O dia começa efetivamente depois das 13 horas. Acaba por
volta das 3 da manhã, quando sucumbo ao sono contra o qual luto como criança
pequena, irritada por abandonar a vida. Há vezes em que só me rendo ao
amanhecer, depois de passar por períodos de insônia, um mal que pouco me
acometeu até então. Até acordo às 9h, leio um pouco, viro pro lado e cochilo.
Só me levanto às 11h.
A casa e a vizinhança acompanham esses horários desregrados.
Pontualmente, às 12h15m me posto na janela da sala para banhar-me ao sol de
outono. Os braços se bronzearam, as pernas permanecem cor de areia. É o momento de um tímido congraçamento com a vizinha do lado, que rega as plantas e com o labrador e os gatos do andar de baixo, às vezes acompanhando o dono em movimentos de ioga. É também a hora em que algum
vizinho bota o mesmo disco do Stanley Jordan para ouvirmos. O mesmo. Há 90
dias.
A diversidade musical é tímida nos arredores. Além do
Stanley Jordan, alguém gosta do Kenny G. Tem a vizinha pastora que tenta entoar
cânticos de louvor em absoluto desrespeito à afinação. Alguém que ama um álbum
de grandes sucessos internacionais do passado pasteurizados ao piano. Haja “Strangers
in the Night” e “Volare” naquele estilo inconfundível de pianista de casa de chá.

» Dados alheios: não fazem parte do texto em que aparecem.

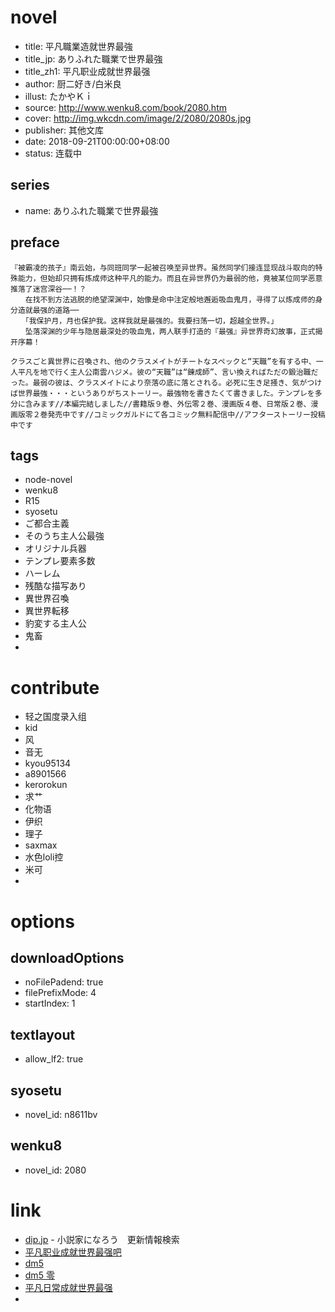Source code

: # novel

- title: 平凡職業造就世界最強
- title_jp: ありふれた職業で世界最強
- title_zh1: 平凡职业成就世界最强
- author: 厨二好き/白米良
- illust: たかやＫｉ
- source: http://www.wenku8.com/book/2080.htm
- cover: http://img.wkcdn.com/image/2/2080/2080s.jpg
- publisher: 其他文库
- date: 2018-09-21T00:00:00+08:00
- status: 连载中

## series

- name: ありふれた職業で世界最強

## preface


```
『被霸凌的孩子』南云始，与同班同学一起被召唤至异世界。虽然同学们接连显现战斗取向的特殊能力，但始却只拥有炼成师这种平凡的能力。而且在异世界仍为最弱的他，竟被某位同学恶意推落了迷宫深谷──！？
　　在找不到方法逃脱的绝望深渊中，始像是命中注定般地邂逅吸血鬼月，寻得了以炼成师的身分造就最强的道路──
　　「我保护月，月也保护我。这样我就是最强的。我要扫荡一切，超越全世界。」
　　坠落深渊的少年与隐居最深处的吸血鬼，两人联手打造的『最强』异世界奇幻故事，正式揭开序幕！

クラスごと異世界に召喚され、他のクラスメイトがチートなスペックと“天職”を有する中、一人平凡を地で行く主人公南雲ハジメ。彼の“天職”は“錬成師”、言い換えればただの鍛治職だった。最弱の彼は、クラスメイトにより奈落の底に落とされる。必死に生き足掻き、気がつけば世界最強・・・というありがちストーリー。最強物を書きたくて書きました。テンプレを多分に含みます//本編完結しました//書籍版９巻、外伝零２巻、漫画版４巻、日常版２巻、漫画版零２巻発売中です//コミックガルドにて各コミック無料配信中//アフターストーリー投稿中です
```

## tags

- node-novel
- wenku8
- R15
- syosetu
- ご都合主義
- そのうち主人公最強
- オリジナル兵器
- テンプレ要素多数
- ハーレム
- 残酷な描写あり
- 異世界召喚
- 異世界転移
- 豹変する主人公
- 鬼畜
- 

# contribute

- 轻之国度录入组
- kid
- 风
- 音无
- kyou95134
- a8901566
- kerorokun
- 求艹
- 化物语
- 伊织
- 理子
- saxmax
- 水色loli控
- 米可
- 

# options

## downloadOptions

- noFilePadend: true
- filePrefixMode: 4
- startIndex: 1

## textlayout

- allow_lf2: true

## syosetu

- novel_id: n8611bv

## wenku8

- novel_id: 2080

# link

- [dip.jp](https://narou.nar.jp/search.php?text=n8611bv&novel=all&genre=all&new_genre=all&length=0&down=0&up=100) - 小説家になろう　更新情報検索
- [平凡职业成就世界最强吧](https://tieba.baidu.com/f?kw=%E5%B9%B3%E5%87%A1%E8%81%8C%E4%B8%9A%E6%88%90%E5%B0%B1%E4%B8%96%E7%95%8C%E6%9C%80%E5%BC%BA&ie=utf-8 "平凡职业成就世界最强")
- [dm5](http://www.dm5.com/manhua-pingfanzhiyechengjiushijiezuiqiang/)
- [dm5 零](http://www.dm5.com/manhua-pingfanzhiyechengjiushijiezuiqiang-ling/)
- [平凡日常成就世界最强](http://www.dm5.com/manhua-pingfanrichangchengjiushijiezuiqiang/)
- 

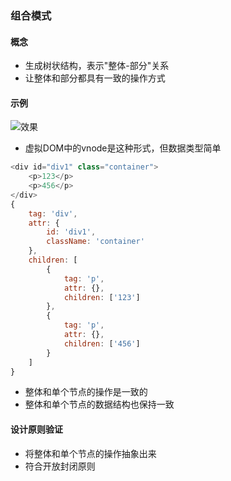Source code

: ### 组合模式
#### 概念
- 生成树状结构，表示"整体-部分"关系
- 让整体和部分都具有一致的操作方式
#### 示例
![效果](https://github.com/liuxilei/itlr_road/blob/master/Design_pattern/img/combination.png)
- 虚拟DOM中的vnode是这种形式，但数据类型简单
```javascript
<div id="div1" class="container">
    <p>123</p>
    <p>456</p>
</div>
{
    tag: 'div',
    attr: {
        id: 'div1',
        className: 'container'
    },
    children: [
        {
            tag: 'p',
            attr: {},
            children: ['123']
        },
        {
            tag: 'p',
            attr: {},
            children: ['456']
        }
    ]
}
```
- 整体和单个节点的操作是一致的
- 整体和单个节点的数据结构也保持一致
#### 设计原则验证
- 将整体和单个节点的操作抽象出来
- 符合开放封闭原则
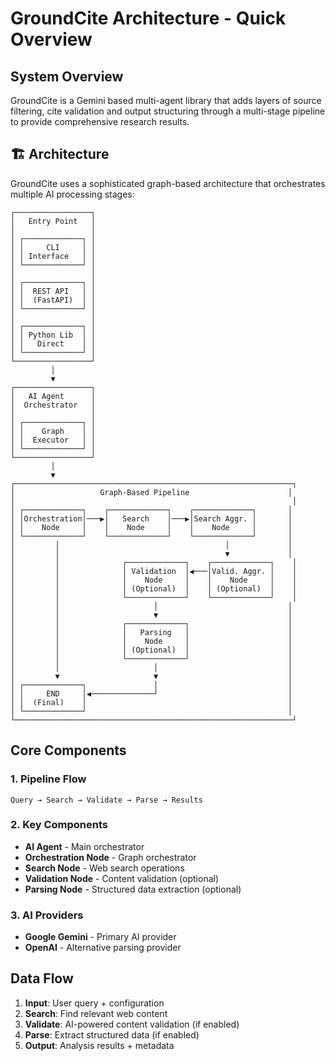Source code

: # GroundCite Architecture - Quick Overview

## System Overview
GroundCite is a Gemini based multi-agent library that adds layers of source filtering, cite validation and output structuring through a multi-stage pipeline to provide comprehensive research results.

## 🏗️ Architecture

GroundCite uses a sophisticated graph-based architecture that orchestrates multiple AI processing stages:

```
┌─────────────────┐
│   Entry Point   │
│                 │
│ ┌─────────────┐ │
│ │     CLI     │ │
│ │ Interface   │ │
│ └─────────────┘ │
│                 │
│ ┌─────────────┐ │
│ │  REST API   │ │
│ │  (FastAPI)  │ │
│ └─────────────┘ │
│                 │
│ ┌─────────────┐ │
│ │ Python Lib  │ │
│ │   Direct    │ │
│ └─────────────┘ │
└─────────────────┘
         │
         ▼
┌─────────────────┐
│   AI Agent      │
│  Orchestrator   │
│                 │
│ ┌─────────────┐ │
│ │    Graph    │ │
│ │  Executor   │ │
│ └─────────────┘ │
└─────────────────┘
         │
         ▼
┌──────────────────────────────────────────────────────────────┐
│                   Graph-Based Pipeline                      │
│                                                              │
│ ┌─────────────┐    ┌─────────────┐    ┌─────────────┐       │
│ │Orchestration│───▶│   Search    │───▶│Search Aggr. │       │
│ │    Node     │    │    Node     │    │    Node     │       │
│ └─────────────┘    └─────────────┘    └─────────────┘       │
│         │                                     │             │
│         │                                     ▼             │
│         │              ┌─────────────┐    ┌─────────────┐    │
│         │              │ Validation  │◀───│Valid. Aggr. │    │
│         │              │    Node     │    │    Node     │    │
│         │              │ (Optional)  │    │ (Optional)  │    │
│         │              └─────────────┘    └─────────────┘    │
│         │                     │                             │
│         │                     ▼                             │
│         │              ┌─────────────┐                      │
│         │              │   Parsing   │                      │
│         │              │    Node     │                      │
│         │              │ (Optional)  │                      │
│         │              └─────────────┘                      │
│         │                     │                             │
│         ▼                     ▼                             │
│ ┌─────────────┐               │                             │
│ │     END     │◀──────────────┘                             │
│ │  (Final)    │                                             │
│ └─────────────┘                                             │
└──────────────────────────────────────────────────────────────┘
```

## Core Components

### 1. Pipeline Flow
```
Query → Search → Validate → Parse → Results
```

### 2. Key Components
- **AI Agent** - Main orchestrator
- **Orchestration Node** - Graph orchestrator
- **Search Node** - Web search operations
- **Validation Node** - Content validation (optional)
- **Parsing Node** - Structured data extraction (optional)

### 3. AI Providers
- **Google Gemini** - Primary AI provider
- **OpenAI** - Alternative parsing provider

## Data Flow

1. **Input**: User query + configuration
2. **Search**: Find relevant web content
3. **Validate**: AI-powered content validation (if enabled)
4. **Parse**: Extract structured data (if enabled)
5. **Output**: Analysis results + metadata


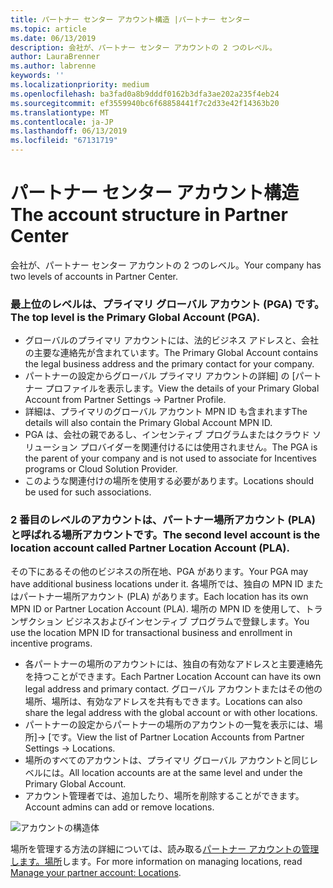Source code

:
 ```yaml
---
title: パートナー センター アカウント構造 |パートナー センター
ms.topic: article
ms.date: 06/13/2019
description: 会社が、パートナー センター アカウントの 2 つのレベル。
author: LauraBrenner
ms.author: labrenne
keywords: ''
ms.localizationpriority: medium
ms.openlocfilehash: ba3fad0a8b9dddf0162b3dfa3ae202a235f4eb24
ms.sourcegitcommit: ef3559940bc6f68858441f7c2d33e42f14363b20
ms.translationtype: MT
ms.contentlocale: ja-JP
ms.lasthandoff: 06/13/2019
ms.locfileid: "67131719"
---
```

# <a name="the-account-structure-in-partner-center"></a><span data-ttu-id="f9653-103">パートナー センター アカウント構造</span><span class="sxs-lookup"><span data-stu-id="f9653-103">The account structure in Partner Center</span></span>

<span data-ttu-id="f9653-104">会社が、パートナー センター アカウントの 2 つのレベル。</span><span class="sxs-lookup"><span data-stu-id="f9653-104">Your company has two levels of accounts in Partner Center.</span></span> 

### <a name="the-top-level-is-the-primary-global-account-pga"></a><span data-ttu-id="f9653-105">最上位のレベルは、プライマリ グローバル アカウント (PGA) です。</span><span class="sxs-lookup"><span data-stu-id="f9653-105">The top level is the Primary Global Account (PGA).</span></span>

- <span data-ttu-id="f9653-106">グローバルのプライマリ アカウントには、法的ビジネス アドレスと、会社の主要な連絡先が含まれています。</span><span class="sxs-lookup"><span data-stu-id="f9653-106">The Primary Global Account contains the legal business address and the primary contact for your company.</span></span> 
- <span data-ttu-id="f9653-107">パートナーの設定からグローバル プライマリ アカウントの詳細] の [パートナー プロファイルを表示します。</span><span class="sxs-lookup"><span data-stu-id="f9653-107">View the details of your Primary Global Account from Partner Settings -> Partner Profile.</span></span>
- <span data-ttu-id="f9653-108">詳細は、プライマリのグローバル アカウント MPN ID も含まれます</span><span class="sxs-lookup"><span data-stu-id="f9653-108">The details will also contain the Primary Global Account MPN ID.</span></span> 
- <span data-ttu-id="f9653-109">PGA は、会社の親であるし、インセンティブ プログラムまたはクラウド ソリューション プロバイダーを関連付けるには使用されません。</span><span class="sxs-lookup"><span data-stu-id="f9653-109">The PGA is the parent of your company and is not used to associate for Incentives programs or Cloud Solution Provider.</span></span> 
- <span data-ttu-id="f9653-110">このような関連付けの場所を使用する必要があります。</span><span class="sxs-lookup"><span data-stu-id="f9653-110">Locations should be used for such associations.</span></span>

### <a name="the-second-level-account-is-the-location-account-called-partner-location-account-pla"></a><span data-ttu-id="f9653-111">2 番目のレベルのアカウントは、パートナー場所アカウント (PLA) と呼ばれる場所アカウントです。</span><span class="sxs-lookup"><span data-stu-id="f9653-111">The second level account is the location account called Partner Location Account (PLA).</span></span>

<span data-ttu-id="f9653-112">その下にあるその他のビジネスの所在地、PGA があります。</span><span class="sxs-lookup"><span data-stu-id="f9653-112">Your PGA may have additional business locations under it.</span></span> <span data-ttu-id="f9653-113">各場所では、独自の MPN ID またはパートナー場所アカウント (PLA) があります。</span><span class="sxs-lookup"><span data-stu-id="f9653-113">Each location has its own MPN ID or Partner Location Account (PLA).</span></span> <span data-ttu-id="f9653-114">場所の MPN ID を使用して、トランザクション ビジネスおよびインセンティブ プログラムで登録します。</span><span class="sxs-lookup"><span data-stu-id="f9653-114">You use the location MPN ID for transactional business and enrollment in incentive programs.</span></span>

- <span data-ttu-id="f9653-115">各パートナーの場所のアカウントには、独自の有効なアドレスと主要連絡先を持つことができます。</span><span class="sxs-lookup"><span data-stu-id="f9653-115">Each Partner Location Account can have its own legal address and primary contact.</span></span> <span data-ttu-id="f9653-116">グローバル アカウントまたはその他の場所、場所は、有効なアドレスを共有もできます。</span><span class="sxs-lookup"><span data-stu-id="f9653-116">Locations can also share the legal address with the global account or with other locations.</span></span>
- <span data-ttu-id="f9653-117">パートナーの設定からパートナーの場所のアカウントの一覧を表示には、場所]-> [です。</span><span class="sxs-lookup"><span data-stu-id="f9653-117">View the list of Partner Location Accounts from Partner Settings -> Locations.</span></span>
- <span data-ttu-id="f9653-118">場所のすべてのアカウントは、プライマリ グローバル アカウントと同じレベルには。</span><span class="sxs-lookup"><span data-stu-id="f9653-118">All location accounts are at the same level and under the Primary Global Account.</span></span>
- <span data-ttu-id="f9653-119">アカウント管理者では、追加したり、場所を削除することができます。</span><span class="sxs-lookup"><span data-stu-id="f9653-119">Account admins can add or remove locations.</span></span>

![アカウントの構造体](images/accountstructure.png)

<span data-ttu-id="f9653-121">場所を管理する方法の詳細については、読み取る[パートナー アカウントの管理します。場所](manage-locations.md)します。</span><span class="sxs-lookup"><span data-stu-id="f9653-121">For more information on managing locations, read [Manage your partner account: Locations](manage-locations.md).</span></span>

Vez por outra, há uma seleção de cantoras sertanejas sofrendo. Durante os
panelaços, um vizinho bota “Apesar de Você” para enlouquecer o bolsominion do
edifício do lado, que profere imprecauções da varanda, em resposta aos gritos
de “Fora, fascista!”.
A trilha sonora se extingue por volta das 15h, sendo
retomada, a qualquer momento, sem uma rotina aparente. Quase sempre é quando
adio para o dia seguinte aquela grande faxina na casa, a arrumação de outra
estante de livros, o recolhimento de milhares de bibelôs que foram distribuídos
sobre as prateleiras – na outra casa, eles passavam despercebidos, eram duas
salas para se espalharem, aqui, não. O almoço sai lá pelas 17h, 18h, produzido
por quem esteja com menos preguiça do que os demais.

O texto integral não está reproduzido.